■ EXERCISE PROMPT:
The records beneath should be printed exactly, and the pictures are to be left out.

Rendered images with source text
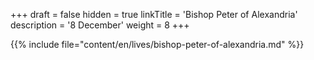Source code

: +++
draft = false
hidden = true
linkTitle = 'Bishop Peter of Alexandria'
description = '8 December'
weight = 8
+++

{{% include file="content/en/lives/bishop-peter-of-alexandria.md" %}}
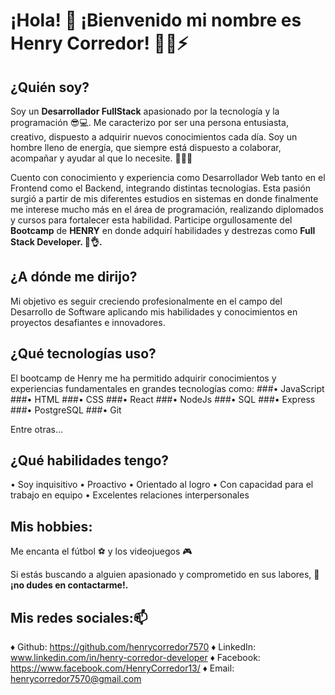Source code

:  # ¡Hola! 👋 ¡Bienvenido mi nombre es Henry Corredor! 🕵️‍♂️⚡

## ¿Quién soy?
Soy un **Desarrollador FullStack** apasionado por la tecnología y la programación 😎💻. Me caracterizo por ser una persona entusiasta, creativo, dispuesto a adquirir nuevos conocimientos cada día. Soy un hombre lleno de energía, que siempre está dispuesto a colaborar, acompañar y ayudar al que lo necesite. **🤝💪😉**

Cuento con conocimiento y experiencia como Desarrollador Web tanto en el Frontend como el Backend, integrando distintas tecnologías. Esta pasión surgió a partir de mis diferentes estudios en sistemas en donde finalmente me interese mucho más en el área de programación, realizando diplomados y cursos para fortalecer esta habilidad. Participe orgullosamente del **Bootcamp** de **HENRY** en donde adquirí habilidades y destrezas como **Full Stack Developer. 🚀👌.** 

## ¿A dónde me dirijo?
Mi objetivo es seguir creciendo profesionalmente en el campo del Desarrollo de Software aplicando mis habilidades y conocimientos en proyectos desafiantes e innovadores. 

## ¿Qué tecnologías uso?
El bootcamp de Henry me ha permitido adquirir conocimientos y experiencias fundamentales en grandes tecnologías como:
  ###• JavaScript
  ###• HTML
  ###• CSS
  ###• React
  ###• NodeJs
  ###• SQL
  ###• Express
  ###• PostgreSQL
  ###• Git
  
Entre otras...

## ¿Qué habilidades tengo?
  • Soy inquisitivo
  • Proactivo
  • Orientado al logro
  • Con capacidad para el trabajo en equipo
  • Excelentes relaciones interpersonales 

## Mis hobbies:
Me encanta el fútbol ⚽ y los videojuegos 🎮
  
Si estás buscando a alguien apasionado y comprometido en sus labores, **💬¡no dudes en contactarme!.**

## Mis redes sociales:📫
  ♦ Github: https://github.com/henrycorredor7570
  ♦ LinkedIn: www.linkedin.com/in/henry-corredor-developer
  ♦ Facebook: https://www.facebook.com/HenryCorredor13/
  ♦ Email: henrycorredor7570@gmail.com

■ RESULT OF THE TASK:
Source code

: +++
draft = false
hidden = true
linkTitle = 'Bishop Peter of Alexandria'
description = '8 December'
weight = 8
+++

{{% include file="content/en/lives/bishop-peter-of-alexandria.md" %}}
Source code

:  # ¡Hola! 👋 ¡Bienvenido mi nombre es Henry Corredor! 🕵️‍♂️⚡

## ¿Quién soy?
Soy un **Desarrollador FullStack** apasionado por la tecnología y la programación 😎💻. Me caracterizo por ser una persona entusiasta, creativo, dispuesto a adquirir nuevos conocimientos cada día. Soy un hombre lleno de energía, que siempre está dispuesto a colaborar, acompañar y ayudar al que lo necesite. **🤝💪😉**

Cuento con conocimiento y experiencia como Desarrollador Web tanto en el Frontend como el Backend, integrando distintas tecnologías. Esta pasión surgió a partir de mis diferentes estudios en sistemas en donde finalmente me interese mucho más en el área de programación, realizando diplomados y cursos para fortalecer esta habilidad. Participe orgullosamente del **Bootcamp** de **HENRY** en donde adquirí habilidades y destrezas como **Full Stack Developer. 🚀👌.** 

## ¿A dónde me dirijo?
Mi objetivo es seguir creciendo profesionalmente en el campo del Desarrollo de Software aplicando mis habilidades y conocimientos en proyectos desafiantes e innovadores. 

## ¿Qué tecnologías uso?
El bootcamp de Henry me ha permitido adquirir conocimientos y experiencias fundamentales en grandes tecnologías como:
  ###• JavaScript
  ###• HTML
  ###• CSS
  ###• React
  ###• NodeJs
  ###• SQL
  ###• Express
  ###• PostgreSQL
  ###• Git
  
Entre otras...

## ¿Qué habilidades tengo?
  • Soy inquisitivo
  • Proactivo
  • Orientado al logro
  • Con capacidad para el trabajo en equipo
  • Excelentes relaciones interpersonales 

## Mis hobbies:
Me encanta el fútbol ⚽ y los videojuegos 🎮
  
Si estás buscando a alguien apasionado y comprometido en sus labores, **💬¡no dudes en contactarme!.**

## Mis redes sociales:📫
  ♦ Github: https://github.com/henrycorredor7570
  ♦ LinkedIn: www.linkedin.com/in/henry-corredor-developer
  ♦ Facebook: https://www.facebook.com/HenryCorredor13/
  ♦ Email: henrycorredor7570@gmail.com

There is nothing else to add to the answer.